> [Data provided]

····················

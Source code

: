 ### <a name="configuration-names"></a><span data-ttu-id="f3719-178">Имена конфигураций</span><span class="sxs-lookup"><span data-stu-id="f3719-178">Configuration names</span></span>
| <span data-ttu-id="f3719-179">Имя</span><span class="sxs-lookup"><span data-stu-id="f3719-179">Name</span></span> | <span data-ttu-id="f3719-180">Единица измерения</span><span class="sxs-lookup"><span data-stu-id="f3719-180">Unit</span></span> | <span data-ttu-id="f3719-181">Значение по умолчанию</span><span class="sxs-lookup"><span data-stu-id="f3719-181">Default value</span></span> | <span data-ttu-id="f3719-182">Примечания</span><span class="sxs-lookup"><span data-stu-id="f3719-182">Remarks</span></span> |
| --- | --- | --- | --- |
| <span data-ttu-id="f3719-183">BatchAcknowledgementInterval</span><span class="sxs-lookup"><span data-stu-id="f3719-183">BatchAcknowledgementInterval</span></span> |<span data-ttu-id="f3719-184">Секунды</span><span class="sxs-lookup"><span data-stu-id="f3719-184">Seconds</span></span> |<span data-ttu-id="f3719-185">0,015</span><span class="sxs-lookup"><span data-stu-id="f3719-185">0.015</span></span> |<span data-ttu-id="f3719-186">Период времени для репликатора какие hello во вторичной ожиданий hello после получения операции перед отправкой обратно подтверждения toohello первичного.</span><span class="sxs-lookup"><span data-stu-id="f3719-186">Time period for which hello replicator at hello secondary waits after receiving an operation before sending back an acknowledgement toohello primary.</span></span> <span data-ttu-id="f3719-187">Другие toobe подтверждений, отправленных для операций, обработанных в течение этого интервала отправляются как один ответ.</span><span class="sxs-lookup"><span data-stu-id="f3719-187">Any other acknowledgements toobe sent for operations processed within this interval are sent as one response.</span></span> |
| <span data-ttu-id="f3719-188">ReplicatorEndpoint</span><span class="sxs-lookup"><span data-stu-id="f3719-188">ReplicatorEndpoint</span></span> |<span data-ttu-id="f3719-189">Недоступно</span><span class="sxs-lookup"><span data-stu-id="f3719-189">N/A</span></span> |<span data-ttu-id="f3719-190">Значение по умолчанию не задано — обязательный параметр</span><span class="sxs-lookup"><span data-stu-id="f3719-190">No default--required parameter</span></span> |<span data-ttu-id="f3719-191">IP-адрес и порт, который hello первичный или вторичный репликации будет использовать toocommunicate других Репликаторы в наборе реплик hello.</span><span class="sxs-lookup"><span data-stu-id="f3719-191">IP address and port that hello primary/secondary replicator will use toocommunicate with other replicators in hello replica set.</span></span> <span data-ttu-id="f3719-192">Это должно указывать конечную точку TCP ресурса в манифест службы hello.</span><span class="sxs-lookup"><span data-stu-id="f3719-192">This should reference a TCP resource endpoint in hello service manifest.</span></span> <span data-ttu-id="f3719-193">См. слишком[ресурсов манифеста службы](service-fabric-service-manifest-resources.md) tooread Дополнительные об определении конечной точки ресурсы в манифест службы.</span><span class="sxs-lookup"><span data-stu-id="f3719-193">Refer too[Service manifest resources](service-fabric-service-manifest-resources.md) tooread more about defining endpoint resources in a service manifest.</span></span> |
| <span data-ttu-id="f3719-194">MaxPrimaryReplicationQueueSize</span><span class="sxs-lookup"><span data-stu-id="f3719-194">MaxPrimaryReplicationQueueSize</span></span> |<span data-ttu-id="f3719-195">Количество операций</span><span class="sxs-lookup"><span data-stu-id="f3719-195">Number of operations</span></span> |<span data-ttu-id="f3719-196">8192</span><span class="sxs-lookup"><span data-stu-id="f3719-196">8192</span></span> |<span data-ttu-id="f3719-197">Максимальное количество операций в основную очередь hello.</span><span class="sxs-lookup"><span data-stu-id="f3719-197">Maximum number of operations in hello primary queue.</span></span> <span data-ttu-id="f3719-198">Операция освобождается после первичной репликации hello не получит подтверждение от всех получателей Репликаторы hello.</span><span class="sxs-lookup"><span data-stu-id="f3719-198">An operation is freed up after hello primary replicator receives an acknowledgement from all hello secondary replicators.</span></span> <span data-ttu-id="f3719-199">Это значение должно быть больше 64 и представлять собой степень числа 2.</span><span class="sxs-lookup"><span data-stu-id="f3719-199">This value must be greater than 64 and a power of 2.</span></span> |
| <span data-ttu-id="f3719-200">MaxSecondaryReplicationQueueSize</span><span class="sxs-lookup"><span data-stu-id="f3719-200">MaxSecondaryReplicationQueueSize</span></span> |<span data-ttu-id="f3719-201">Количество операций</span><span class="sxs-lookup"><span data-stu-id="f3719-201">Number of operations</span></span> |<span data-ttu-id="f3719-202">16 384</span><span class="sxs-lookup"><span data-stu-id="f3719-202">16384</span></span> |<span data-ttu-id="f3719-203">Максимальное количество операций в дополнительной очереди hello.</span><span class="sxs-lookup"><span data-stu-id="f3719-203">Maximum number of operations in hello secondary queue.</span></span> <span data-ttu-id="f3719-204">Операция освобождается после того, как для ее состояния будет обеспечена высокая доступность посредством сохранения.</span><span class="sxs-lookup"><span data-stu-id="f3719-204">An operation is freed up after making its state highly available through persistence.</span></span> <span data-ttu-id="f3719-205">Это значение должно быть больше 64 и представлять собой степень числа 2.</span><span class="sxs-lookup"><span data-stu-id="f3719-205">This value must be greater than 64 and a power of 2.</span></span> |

····················

> [About this task] Retype each entry without altering a single word.

> [Output]
Source code

: ### <a name="configuration-names"></a><span data-ttu-id="f3719-178">Имена конфигураций</span><span class="sxs-lookup"><span data-stu-id="f3719-178">Configuration names</span></span>
| <span data-ttu-id="f3719-179">Имя</span><span class="sxs-lookup"><span data-stu-id="f3719-179">Name</span></span> | <span data-ttu-id="f3719-180">Единица измерения</span><span class="sxs-lookup"><span data-stu-id="f3719-180">Unit</span></span> | <span data-ttu-id="f3719-181">Значение по умолчанию</span><span class="sxs-lookup"><span data-stu-id="f3719-181">Default value</span></span> | <span data-ttu-id="f3719-182">Примечания</span><span class="sxs-lookup"><span data-stu-id="f3719-182">Remarks</span></span> |
| --- | --- | --- | --- |
| <span data-ttu-id="f3719-183">BatchAcknowledgementInterval</span><span class="sxs-lookup"><span data-stu-id="f3719-183">BatchAcknowledgementInterval</span></span> |<span data-ttu-id="f3719-184">Секунды</span><span class="sxs-lookup"><span data-stu-id="f3719-184">Seconds</span></span> |<span data-ttu-id="f3719-185">0,015</span><span class="sxs-lookup"><span data-stu-id="f3719-185">0.015</span></span> |<span data-ttu-id="f3719-186">Период времени для репликатора какие hello во вторичной ожиданий hello после получения операции перед отправкой обратно подтверждения toohello первичного.</span><span class="sxs-lookup"><span data-stu-id="f3719-186">Time period for which hello replicator at hello secondary waits after receiving an operation before sending back an acknowledgement toohello primary.</span></span> <span data-ttu-id="f3719-187">Другие toobe подтверждений, отправленных для операций, обработанных в течение этого интервала отправляются как один ответ.</span><span class="sxs-lookup"><span data-stu-id="f3719-187">Any other acknowledgements toobe sent for operations processed within this interval are sent as one response.</span></span> |
| <span data-ttu-id="f3719-188">ReplicatorEndpoint</span><span class="sxs-lookup"><span data-stu-id="f3719-188">ReplicatorEndpoint</span></span> |<span data-ttu-id="f3719-189">Недоступно</span><span class="sxs-lookup"><span data-stu-id="f3719-189">N/A</span></span> |<span data-ttu-id="f3719-190">Значение по умолчанию не задано — обязательный параметр</span><span class="sxs-lookup"><span data-stu-id="f3719-190">No default--required parameter</span></span> |<span data-ttu-id="f3719-191">IP-адрес и порт, который hello первичный или вторичный репликации будет использовать toocommunicate других Репликаторы в наборе реплик hello.</span><span class="sxs-lookup"><span data-stu-id="f3719-191">IP address and port that hello primary/secondary replicator will use toocommunicate with other replicators in hello replica set.</span></span> <span data-ttu-id="f3719-192">Это должно указывать конечную точку TCP ресурса в манифест службы hello.</span><span class="sxs-lookup"><span data-stu-id="f3719-192">This should reference a TCP resource endpoint in hello service manifest.</span></span> <span data-ttu-id="f3719-193">См. слишком[ресурсов манифеста службы](service-fabric-service-manifest-resources.md) tooread Дополнительные об определении конечной точки ресурсы в манифест службы.</span><span class="sxs-lookup"><span data-stu-id="f3719-193">Refer too[Service manifest resources](service-fabric-service-manifest-resources.md) tooread more about defining endpoint resources in a service manifest.</span></span> |
| <span data-ttu-id="f3719-194">MaxPrimaryReplicationQueueSize</span><span class="sxs-lookup"><span data-stu-id="f3719-194">MaxPrimaryReplicationQueueSize</span></span> |<span data-ttu-id="f3719-195">Количество операций</span><span class="sxs-lookup"><span data-stu-id="f3719-195">Number of operations</span></span> |<span data-ttu-id="f3719-196">8192</span><span class="sxs-lookup"><span data-stu-id="f3719-196">8192</span></span> |<span data-ttu-id="f3719-197">Максимальное количество операций в основную очередь hello.</span><span class="sxs-lookup"><span data-stu-id="f3719-197">Maximum number of operations in hello primary queue.</span></span> <span data-ttu-id="f3719-198">Операция освобождается после первичной репликации hello не получит подтверждение от всех получателей Репликаторы hello.</span><span class="sxs-lookup"><span data-stu-id="f3719-198">An operation is freed up after hello primary replicator receives an acknowledgement from all hello secondary replicators.</span></span> <span data-ttu-id="f3719-199">Это значение должно быть больше 64 и представлять собой степень числа 2.</span><span class="sxs-lookup"><span data-stu-id="f3719-199">This value must be greater than 64 and a power of 2.</span></span> |
| <span data-ttu-id="f3719-200">MaxSecondaryReplicationQueueSize</span><span class="sxs-lookup"><span data-stu-id="f3719-200">MaxSecondaryReplicationQueueSize</span></span> |<span data-ttu-id="f3719-201">Количество операций</span><span class="sxs-lookup"><span data-stu-id="f3719-201">Number of operations</span></span> |<span data-ttu-id="f3719-202">16 384</span><span class="sxs-lookup"><span data-stu-id="f3719-202">16384</span></span> |<span data-ttu-id="f3719-203">Максимальное количество операций в дополнительной очереди hello.</span><span class="sxs-lookup"><span data-stu-id="f3719-203">Maximum number of operations in hello secondary queue.</span></span> <span data-ttu-id="f3719-204">Операция освобождается после того, как для ее состояния будет обеспечена высокая доступность посредством сохранения.</span><span class="sxs-lookup"><span data-stu-id="f3719-204">An operation is freed up after making its state highly available through persistence.</span></span> <span data-ttu-id="f3719-205">Это значение должно быть больше 64 и представлять собой степень числа 2.</span><span class="sxs-lookup"><span data-stu-id="f3719-205">This value must be greater than 64 and a power of 2.</span></span> |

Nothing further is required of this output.